Drawn in by the title and cover, Confessions of a Rebel Debutante promises one thing but delivers another.  I was looking forward to an entertaining coming-of-age tale but was disappointed by a hodgepodge of mildly entertaining anecdotes from Fields’s early life in North Carolina in the 1990s and whiny post-college years in California and New York.  She has trouble fitting in and trouble making friends wherever she goes.

Fields turns friends, acquaintances, and strangers into caricatures of themselves–meshing characteristics with stereotypes or generalizations to create larger-than-life characters to suit her needs.  One roommate is transformed into the stereotypical Southern belle type in a single paragraph:

…there stood Brooke Walters.  Perfect hair.  Perfect nails.  Her pale pink sweater set shedding angora fuzz all over my Lee jean overalls.  Momma and Poppa Walters standing vigilantly behind her as she pushed into the room, stopping dead at the sight of my having claimed the bottom bunk.  It was on…’I’m Bitsy,’ she said.  ‘Could we visit a bit about the bunk situation?’

Fields’s life in New York is no different.  She goes on about how greedy and rude Yankees are and how she didn’t fit in with any of her NYU classmates.

By the time first semester ended, I knew I was in trouble.  I didn’t fit in with the rest of my classmates…a lot of New Yorkers actually believe everyone from the South is a white supremacist, a former slave-owner, an inbred hick…

The irony is, on the preceding page Fields discusses the students in her class and none are actually native New Yorkers.  There’s a guy from Texas, one from Philadelphia, and another from San Francisco.  Maybe it’s not New York or the other people, maybe it’s Fields herself with the problem.  She makes widespread generalizations about those around her while complaining that they stereotype her.

While there were a few bright spots in the memoir–a genre I love–overall this one just didn’t work for me.  Anna Fields might have had better luck writing a Roman a clef inspired by her time working with the celebrity set in Los Angeles (a la Lauren Weisberger’s The Devil Wears Prada) rather than a memoir recounting her non-deb days and beyond.


  1. What a bummer.

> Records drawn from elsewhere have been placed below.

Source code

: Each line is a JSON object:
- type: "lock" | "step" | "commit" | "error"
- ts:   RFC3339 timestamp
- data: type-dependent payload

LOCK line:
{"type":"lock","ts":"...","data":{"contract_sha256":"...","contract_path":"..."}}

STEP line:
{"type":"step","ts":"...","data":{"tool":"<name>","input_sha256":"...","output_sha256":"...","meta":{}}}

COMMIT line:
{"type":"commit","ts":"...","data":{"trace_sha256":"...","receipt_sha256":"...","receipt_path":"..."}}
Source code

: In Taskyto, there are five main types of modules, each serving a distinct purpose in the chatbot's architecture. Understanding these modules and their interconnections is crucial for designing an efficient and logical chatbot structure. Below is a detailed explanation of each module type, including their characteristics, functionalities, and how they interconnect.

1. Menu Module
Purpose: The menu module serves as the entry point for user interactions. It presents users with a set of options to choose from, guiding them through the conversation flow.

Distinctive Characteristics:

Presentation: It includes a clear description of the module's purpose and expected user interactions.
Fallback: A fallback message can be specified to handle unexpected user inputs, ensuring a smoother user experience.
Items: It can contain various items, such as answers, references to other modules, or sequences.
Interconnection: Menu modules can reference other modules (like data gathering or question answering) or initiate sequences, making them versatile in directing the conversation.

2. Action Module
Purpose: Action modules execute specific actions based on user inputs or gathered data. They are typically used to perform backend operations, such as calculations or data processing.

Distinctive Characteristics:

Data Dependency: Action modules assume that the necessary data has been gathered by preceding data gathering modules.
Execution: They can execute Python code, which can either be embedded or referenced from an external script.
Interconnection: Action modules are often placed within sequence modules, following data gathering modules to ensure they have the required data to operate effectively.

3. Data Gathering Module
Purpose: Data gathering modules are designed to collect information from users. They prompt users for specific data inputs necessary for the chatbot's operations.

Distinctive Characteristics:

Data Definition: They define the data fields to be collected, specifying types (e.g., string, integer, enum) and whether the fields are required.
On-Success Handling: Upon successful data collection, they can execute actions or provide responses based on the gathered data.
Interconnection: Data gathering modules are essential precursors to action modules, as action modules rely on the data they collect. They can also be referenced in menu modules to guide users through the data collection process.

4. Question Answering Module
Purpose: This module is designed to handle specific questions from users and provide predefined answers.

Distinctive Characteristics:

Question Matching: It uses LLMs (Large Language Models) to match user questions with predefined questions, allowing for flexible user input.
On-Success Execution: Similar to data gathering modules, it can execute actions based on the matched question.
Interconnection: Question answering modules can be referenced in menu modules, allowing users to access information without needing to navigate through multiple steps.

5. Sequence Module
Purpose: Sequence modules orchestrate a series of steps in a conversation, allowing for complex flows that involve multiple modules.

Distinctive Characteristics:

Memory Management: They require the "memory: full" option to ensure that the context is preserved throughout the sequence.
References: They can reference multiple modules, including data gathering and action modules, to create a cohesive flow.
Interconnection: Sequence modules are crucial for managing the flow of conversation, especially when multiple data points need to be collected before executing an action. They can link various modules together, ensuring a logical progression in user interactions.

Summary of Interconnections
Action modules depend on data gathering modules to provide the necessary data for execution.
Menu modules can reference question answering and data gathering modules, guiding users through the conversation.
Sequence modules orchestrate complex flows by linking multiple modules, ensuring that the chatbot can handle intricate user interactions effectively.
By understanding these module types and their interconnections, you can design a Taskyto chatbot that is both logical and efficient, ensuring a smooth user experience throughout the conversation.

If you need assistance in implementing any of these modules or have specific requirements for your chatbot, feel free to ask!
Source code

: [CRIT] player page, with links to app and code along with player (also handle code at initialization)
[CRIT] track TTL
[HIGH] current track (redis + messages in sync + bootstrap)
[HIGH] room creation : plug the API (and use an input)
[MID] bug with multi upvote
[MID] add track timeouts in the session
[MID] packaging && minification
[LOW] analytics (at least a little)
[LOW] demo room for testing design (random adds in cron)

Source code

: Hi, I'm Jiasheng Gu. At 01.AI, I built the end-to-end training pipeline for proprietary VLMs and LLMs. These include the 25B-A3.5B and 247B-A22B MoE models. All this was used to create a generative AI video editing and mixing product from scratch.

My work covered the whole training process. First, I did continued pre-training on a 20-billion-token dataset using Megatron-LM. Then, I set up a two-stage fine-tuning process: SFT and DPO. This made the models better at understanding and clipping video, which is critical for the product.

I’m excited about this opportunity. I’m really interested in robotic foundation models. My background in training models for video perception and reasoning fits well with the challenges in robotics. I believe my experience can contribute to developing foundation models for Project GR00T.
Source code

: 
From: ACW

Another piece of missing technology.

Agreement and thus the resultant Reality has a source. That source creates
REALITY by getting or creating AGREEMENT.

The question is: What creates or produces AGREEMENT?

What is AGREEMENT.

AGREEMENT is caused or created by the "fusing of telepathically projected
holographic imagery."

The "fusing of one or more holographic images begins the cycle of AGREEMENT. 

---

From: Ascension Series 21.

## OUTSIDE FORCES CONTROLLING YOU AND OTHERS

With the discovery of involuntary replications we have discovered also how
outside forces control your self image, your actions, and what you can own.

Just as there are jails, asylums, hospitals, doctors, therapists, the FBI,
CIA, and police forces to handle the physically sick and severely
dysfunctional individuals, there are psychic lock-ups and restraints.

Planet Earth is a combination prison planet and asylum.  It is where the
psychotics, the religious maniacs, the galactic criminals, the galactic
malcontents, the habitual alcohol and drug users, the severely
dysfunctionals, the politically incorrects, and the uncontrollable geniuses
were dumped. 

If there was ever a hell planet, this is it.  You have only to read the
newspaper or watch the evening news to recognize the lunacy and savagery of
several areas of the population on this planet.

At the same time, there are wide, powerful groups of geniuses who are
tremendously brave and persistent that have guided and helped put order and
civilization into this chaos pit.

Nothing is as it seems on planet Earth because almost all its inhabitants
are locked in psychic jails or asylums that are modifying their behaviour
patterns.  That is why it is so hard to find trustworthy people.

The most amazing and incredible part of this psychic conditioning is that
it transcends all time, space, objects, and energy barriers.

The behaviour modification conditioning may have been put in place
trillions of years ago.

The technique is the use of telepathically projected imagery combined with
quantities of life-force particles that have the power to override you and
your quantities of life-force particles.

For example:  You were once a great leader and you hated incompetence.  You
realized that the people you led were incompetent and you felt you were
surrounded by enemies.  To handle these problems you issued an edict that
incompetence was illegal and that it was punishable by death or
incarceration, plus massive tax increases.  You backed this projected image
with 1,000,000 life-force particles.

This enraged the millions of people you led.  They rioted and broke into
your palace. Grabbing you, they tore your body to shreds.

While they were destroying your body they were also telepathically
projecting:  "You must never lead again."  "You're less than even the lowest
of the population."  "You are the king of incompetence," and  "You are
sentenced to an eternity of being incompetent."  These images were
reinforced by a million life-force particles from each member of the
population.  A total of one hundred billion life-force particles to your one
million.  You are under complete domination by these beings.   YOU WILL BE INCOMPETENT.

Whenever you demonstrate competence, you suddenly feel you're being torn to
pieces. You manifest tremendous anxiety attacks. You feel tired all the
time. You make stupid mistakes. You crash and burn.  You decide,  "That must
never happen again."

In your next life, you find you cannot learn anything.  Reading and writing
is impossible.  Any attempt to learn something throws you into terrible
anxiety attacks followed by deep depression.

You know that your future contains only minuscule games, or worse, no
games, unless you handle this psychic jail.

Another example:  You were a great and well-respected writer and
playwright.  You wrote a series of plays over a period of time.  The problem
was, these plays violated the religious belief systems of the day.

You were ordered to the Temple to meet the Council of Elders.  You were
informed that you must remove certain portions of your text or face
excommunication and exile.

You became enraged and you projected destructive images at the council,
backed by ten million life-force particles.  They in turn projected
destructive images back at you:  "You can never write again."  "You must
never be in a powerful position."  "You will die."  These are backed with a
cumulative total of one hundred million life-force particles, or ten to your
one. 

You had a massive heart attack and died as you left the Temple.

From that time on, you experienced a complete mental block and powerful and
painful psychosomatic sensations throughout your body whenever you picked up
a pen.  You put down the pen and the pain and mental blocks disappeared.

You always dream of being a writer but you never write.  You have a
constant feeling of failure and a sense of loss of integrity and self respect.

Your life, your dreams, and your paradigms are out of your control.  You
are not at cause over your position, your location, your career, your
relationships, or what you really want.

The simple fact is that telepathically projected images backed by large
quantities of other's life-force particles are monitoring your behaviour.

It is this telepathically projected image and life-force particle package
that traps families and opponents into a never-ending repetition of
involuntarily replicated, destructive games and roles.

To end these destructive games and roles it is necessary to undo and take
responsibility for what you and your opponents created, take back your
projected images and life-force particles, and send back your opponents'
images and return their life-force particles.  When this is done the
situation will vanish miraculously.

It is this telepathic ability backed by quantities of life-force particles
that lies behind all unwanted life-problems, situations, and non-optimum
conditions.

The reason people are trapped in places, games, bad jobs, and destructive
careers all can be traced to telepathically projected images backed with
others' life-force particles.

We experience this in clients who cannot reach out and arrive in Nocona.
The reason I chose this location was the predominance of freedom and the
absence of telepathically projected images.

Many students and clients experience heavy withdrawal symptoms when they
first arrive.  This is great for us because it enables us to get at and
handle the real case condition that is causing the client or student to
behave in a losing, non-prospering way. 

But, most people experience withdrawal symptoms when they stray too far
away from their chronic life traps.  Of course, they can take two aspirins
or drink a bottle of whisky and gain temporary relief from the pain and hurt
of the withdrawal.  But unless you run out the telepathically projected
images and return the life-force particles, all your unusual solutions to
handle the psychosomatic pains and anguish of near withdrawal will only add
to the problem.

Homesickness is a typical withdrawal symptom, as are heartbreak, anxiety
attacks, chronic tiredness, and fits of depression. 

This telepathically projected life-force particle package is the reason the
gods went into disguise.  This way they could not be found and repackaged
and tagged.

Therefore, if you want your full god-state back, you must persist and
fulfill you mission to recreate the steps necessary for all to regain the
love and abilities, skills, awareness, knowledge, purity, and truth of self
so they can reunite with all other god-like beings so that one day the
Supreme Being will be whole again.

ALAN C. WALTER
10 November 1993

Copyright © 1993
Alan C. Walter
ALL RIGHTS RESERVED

I’d totally paint my toes the color on the cover, though. 😀

  2. How disappointing – I always struggle with books that present one story line and actually become something completely different. Sorry you had to bumble your way through that one, but it does sound like it would have been a good one. Ah, well, on to the next one 🙂

  3. I hate it when a book just doesn’t work for you. Ah well, so many books in the sea, a few are bound to work out that way.

  4. Sorry to hear that it didn’t work for you. I don’t think I would have enjoyed it either.

  5. Yours is the second review of this book that I’ve read and you both said basically the same thing. I met Anna Fields and just loved her, so I’m disappointed the book isn’t any better.

  6. Eek, doesn’t sound like one I would enjoy, either. The whole Yankees-are-so-rude and Southerners-are-so-dumb shtick is really old, anyway.

  7. I wonder if the author looks back on this and sees that, yes indeed she is a bit judgy. Sometimes memoirs are a way to reflect and get it all out there. I agree with everyone, the cover really does draw you in and I do love to read them so it is too bad that this one falls flat!

  8. I’ve been seeing this book everywhere and been wondering about it. Thanks for the review, Nat. NEXT!

  9. bummer. sorry to hear it was a clunker. I hate when i can tell by page 30 a book wasn’t worth plopping down cash for. The cover sure is pretty though.

  10. Doesn’t sound like my kind of book, either. Sorry to hear this one was such a disappointment!

  11. I often have trouble with memoirs (tho I like biography), and so I think I’d pass on this. The stereotyping would bother me.

  12. I have had several run-ins with memoirs / books of personal essays like this one. One of the problems is when the author exaggerates their ‘fish-out-of-water’ experiences. I’ve couldn’t finish a lackluster book about a New Yorker moving to the South (North Carolina specifically.) She was just so insufferable.
    And then I remember one about a woman who grew up in a middle-class Philadelphia suburb but moved to NYC, and the stories are about her experience in both places. I did finish that book because she could be quite humorous. However, I was baffled about how she was painting her childhood as so ‘exotic’. I have a theory that once someone has turned into a NYC denizen, all the other NYC denizens convince him or her that anything that is not NYC is exotic. And then they all encourage each other to write books about it.

  13. This one definitely sounds pretty awful, based on the selections you’ve shared here.